Report how many lines of the entries below contain the word "gRPC", and nothing more.

* **Source data**
* * *

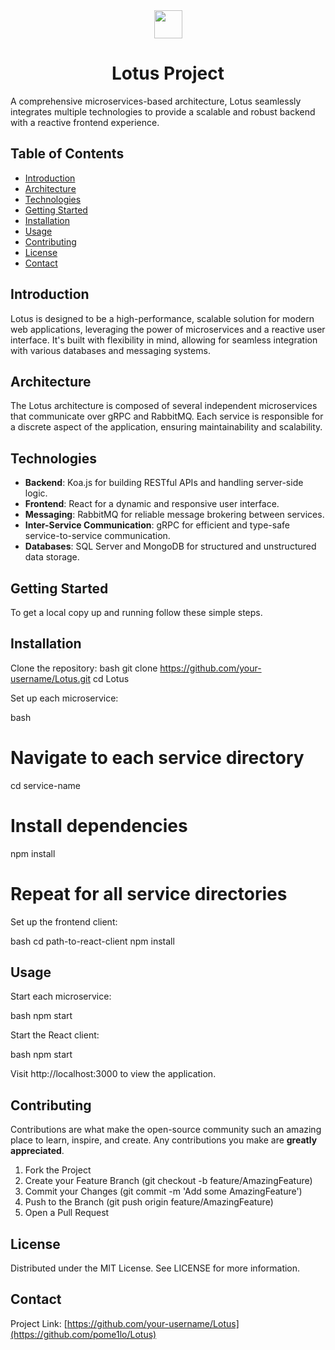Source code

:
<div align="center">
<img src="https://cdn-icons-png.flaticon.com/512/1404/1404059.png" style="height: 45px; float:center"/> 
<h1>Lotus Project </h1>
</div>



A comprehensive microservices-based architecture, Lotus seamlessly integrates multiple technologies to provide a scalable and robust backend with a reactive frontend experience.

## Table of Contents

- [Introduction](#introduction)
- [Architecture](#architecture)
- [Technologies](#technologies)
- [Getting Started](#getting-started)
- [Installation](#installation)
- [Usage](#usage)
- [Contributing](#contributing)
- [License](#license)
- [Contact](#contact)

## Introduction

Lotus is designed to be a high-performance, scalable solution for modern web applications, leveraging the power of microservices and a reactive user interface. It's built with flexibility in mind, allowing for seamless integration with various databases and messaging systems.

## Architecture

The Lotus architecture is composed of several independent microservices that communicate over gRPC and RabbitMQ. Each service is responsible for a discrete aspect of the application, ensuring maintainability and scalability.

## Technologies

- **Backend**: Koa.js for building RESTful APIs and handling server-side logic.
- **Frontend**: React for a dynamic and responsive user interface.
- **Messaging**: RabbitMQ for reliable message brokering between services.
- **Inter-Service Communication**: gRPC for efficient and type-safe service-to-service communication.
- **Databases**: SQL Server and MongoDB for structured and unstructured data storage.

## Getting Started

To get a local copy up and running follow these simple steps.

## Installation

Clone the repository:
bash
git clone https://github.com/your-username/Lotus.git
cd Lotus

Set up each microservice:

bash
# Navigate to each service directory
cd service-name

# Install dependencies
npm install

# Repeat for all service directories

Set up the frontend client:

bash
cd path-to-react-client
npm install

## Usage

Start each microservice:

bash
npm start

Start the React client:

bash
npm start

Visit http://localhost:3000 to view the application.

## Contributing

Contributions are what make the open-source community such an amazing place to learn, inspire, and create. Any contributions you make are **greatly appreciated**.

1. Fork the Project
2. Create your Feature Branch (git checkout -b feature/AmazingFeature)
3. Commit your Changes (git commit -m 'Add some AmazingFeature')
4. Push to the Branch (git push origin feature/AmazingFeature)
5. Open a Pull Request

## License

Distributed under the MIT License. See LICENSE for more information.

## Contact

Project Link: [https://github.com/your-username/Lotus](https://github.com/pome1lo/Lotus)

* * *

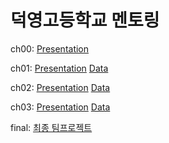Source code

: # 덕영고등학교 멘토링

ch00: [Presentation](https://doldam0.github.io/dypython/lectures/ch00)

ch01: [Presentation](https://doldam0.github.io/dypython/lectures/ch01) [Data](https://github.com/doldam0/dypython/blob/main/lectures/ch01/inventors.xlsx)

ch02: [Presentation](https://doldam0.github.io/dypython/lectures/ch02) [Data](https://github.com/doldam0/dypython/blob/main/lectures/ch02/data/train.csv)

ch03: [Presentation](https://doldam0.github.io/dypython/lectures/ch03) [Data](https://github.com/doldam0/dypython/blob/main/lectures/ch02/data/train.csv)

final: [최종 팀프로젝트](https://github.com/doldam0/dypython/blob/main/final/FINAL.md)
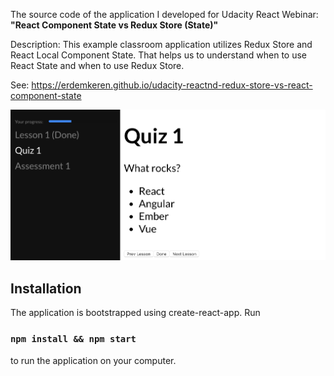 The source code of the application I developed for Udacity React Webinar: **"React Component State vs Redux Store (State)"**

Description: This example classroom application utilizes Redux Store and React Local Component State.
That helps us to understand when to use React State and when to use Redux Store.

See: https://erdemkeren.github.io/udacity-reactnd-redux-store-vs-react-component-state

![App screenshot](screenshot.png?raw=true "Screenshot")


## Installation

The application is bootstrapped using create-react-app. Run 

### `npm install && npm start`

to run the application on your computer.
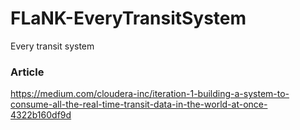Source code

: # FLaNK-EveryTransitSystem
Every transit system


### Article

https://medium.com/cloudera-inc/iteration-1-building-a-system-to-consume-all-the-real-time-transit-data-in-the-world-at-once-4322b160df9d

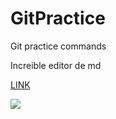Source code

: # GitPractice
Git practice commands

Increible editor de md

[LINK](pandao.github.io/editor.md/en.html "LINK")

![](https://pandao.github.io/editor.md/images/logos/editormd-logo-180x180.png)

* * *

* **Solution**
2